Aim of the exercise
Your answer should be a single number: how many lines of the material below contain "permissions".

Exercise material
● ● ● ● ● ● ●

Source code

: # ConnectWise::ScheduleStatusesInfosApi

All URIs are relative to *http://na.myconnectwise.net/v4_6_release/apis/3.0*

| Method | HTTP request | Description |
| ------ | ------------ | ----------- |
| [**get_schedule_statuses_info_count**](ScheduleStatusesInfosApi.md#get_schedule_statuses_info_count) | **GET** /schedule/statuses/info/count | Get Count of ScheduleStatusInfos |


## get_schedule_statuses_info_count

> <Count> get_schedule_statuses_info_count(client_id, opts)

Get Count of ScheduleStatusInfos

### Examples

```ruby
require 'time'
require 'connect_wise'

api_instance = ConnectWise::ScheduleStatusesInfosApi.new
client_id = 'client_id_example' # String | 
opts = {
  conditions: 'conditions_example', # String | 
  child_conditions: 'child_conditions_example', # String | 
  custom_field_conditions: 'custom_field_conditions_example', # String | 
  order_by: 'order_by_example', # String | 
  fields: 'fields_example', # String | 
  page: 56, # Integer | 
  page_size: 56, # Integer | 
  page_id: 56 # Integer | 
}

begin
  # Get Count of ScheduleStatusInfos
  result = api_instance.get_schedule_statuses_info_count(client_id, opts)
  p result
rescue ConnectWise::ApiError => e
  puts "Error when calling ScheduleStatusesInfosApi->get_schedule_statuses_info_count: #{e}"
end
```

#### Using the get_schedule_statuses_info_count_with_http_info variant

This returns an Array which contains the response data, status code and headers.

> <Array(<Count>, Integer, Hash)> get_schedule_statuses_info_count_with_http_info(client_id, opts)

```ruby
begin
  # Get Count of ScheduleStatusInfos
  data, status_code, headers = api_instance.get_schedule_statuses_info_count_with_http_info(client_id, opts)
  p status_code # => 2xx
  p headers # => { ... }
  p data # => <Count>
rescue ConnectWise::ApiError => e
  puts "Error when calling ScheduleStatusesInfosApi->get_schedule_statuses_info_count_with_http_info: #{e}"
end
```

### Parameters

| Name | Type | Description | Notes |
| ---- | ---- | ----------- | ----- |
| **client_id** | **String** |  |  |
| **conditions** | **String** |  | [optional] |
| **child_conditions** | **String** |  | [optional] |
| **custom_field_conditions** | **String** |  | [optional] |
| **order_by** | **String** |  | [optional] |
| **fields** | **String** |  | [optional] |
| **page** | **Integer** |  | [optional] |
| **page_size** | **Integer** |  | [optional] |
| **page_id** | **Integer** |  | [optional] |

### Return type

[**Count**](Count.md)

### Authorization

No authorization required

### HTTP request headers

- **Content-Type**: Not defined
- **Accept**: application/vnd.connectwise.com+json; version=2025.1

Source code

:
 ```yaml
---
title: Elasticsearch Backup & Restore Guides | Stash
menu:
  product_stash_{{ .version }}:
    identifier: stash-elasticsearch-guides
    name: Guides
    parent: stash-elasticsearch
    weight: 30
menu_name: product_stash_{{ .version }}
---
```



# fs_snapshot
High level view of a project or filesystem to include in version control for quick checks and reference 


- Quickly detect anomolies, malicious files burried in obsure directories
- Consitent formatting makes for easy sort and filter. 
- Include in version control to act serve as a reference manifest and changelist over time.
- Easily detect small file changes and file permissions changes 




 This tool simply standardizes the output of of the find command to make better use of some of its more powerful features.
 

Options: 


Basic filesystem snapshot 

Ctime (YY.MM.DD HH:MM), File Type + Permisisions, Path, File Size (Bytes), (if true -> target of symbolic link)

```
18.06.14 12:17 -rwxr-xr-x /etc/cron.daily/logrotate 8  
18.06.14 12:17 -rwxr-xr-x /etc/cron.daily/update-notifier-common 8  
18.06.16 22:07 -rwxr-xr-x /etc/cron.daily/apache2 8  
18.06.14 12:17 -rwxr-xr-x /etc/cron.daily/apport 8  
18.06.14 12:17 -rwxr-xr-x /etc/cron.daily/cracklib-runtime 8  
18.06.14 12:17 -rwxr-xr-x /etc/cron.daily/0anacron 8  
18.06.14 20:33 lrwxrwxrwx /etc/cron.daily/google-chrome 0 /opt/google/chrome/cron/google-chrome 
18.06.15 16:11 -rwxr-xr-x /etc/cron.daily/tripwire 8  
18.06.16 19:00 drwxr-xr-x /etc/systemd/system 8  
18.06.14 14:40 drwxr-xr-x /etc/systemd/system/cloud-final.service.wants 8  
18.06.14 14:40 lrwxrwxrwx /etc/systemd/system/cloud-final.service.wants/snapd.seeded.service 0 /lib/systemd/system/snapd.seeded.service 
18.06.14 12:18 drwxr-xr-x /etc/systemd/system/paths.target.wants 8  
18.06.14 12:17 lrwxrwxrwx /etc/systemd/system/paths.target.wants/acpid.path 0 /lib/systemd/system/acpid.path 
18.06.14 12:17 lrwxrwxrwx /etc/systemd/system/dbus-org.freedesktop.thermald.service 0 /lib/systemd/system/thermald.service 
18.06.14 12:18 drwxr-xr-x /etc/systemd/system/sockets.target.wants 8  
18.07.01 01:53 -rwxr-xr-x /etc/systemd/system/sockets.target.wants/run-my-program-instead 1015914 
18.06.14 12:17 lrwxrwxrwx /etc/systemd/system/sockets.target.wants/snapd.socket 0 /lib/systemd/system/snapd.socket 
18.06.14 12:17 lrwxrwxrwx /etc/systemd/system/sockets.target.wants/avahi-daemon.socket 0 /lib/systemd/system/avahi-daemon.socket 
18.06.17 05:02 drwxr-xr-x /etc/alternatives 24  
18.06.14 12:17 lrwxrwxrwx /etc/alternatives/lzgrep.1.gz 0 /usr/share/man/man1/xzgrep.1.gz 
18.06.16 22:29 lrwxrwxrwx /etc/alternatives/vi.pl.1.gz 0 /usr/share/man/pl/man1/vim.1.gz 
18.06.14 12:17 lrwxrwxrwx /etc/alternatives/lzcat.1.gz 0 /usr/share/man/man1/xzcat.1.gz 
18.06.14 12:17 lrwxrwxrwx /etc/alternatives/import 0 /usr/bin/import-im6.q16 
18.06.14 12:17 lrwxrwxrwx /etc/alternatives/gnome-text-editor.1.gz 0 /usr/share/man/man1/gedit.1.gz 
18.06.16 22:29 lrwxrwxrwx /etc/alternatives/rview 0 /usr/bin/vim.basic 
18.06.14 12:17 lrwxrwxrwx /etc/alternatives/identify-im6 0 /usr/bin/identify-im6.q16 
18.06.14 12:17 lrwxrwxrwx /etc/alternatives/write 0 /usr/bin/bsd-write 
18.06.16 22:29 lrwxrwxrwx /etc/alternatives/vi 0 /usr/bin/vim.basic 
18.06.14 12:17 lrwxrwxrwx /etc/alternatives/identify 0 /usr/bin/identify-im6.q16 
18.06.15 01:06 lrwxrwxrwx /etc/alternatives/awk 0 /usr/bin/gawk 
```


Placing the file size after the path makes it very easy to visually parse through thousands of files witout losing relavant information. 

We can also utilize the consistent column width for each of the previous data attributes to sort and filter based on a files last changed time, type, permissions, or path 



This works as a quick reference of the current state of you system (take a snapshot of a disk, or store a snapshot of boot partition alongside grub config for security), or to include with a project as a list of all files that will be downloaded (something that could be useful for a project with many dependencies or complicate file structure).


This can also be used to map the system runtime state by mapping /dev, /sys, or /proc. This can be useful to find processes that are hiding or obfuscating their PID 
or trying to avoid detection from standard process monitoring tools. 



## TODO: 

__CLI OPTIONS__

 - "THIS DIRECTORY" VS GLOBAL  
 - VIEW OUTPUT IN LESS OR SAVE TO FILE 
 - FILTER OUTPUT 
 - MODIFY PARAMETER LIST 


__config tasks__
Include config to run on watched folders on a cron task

● ● ● ● ● ● ●

Answer section
2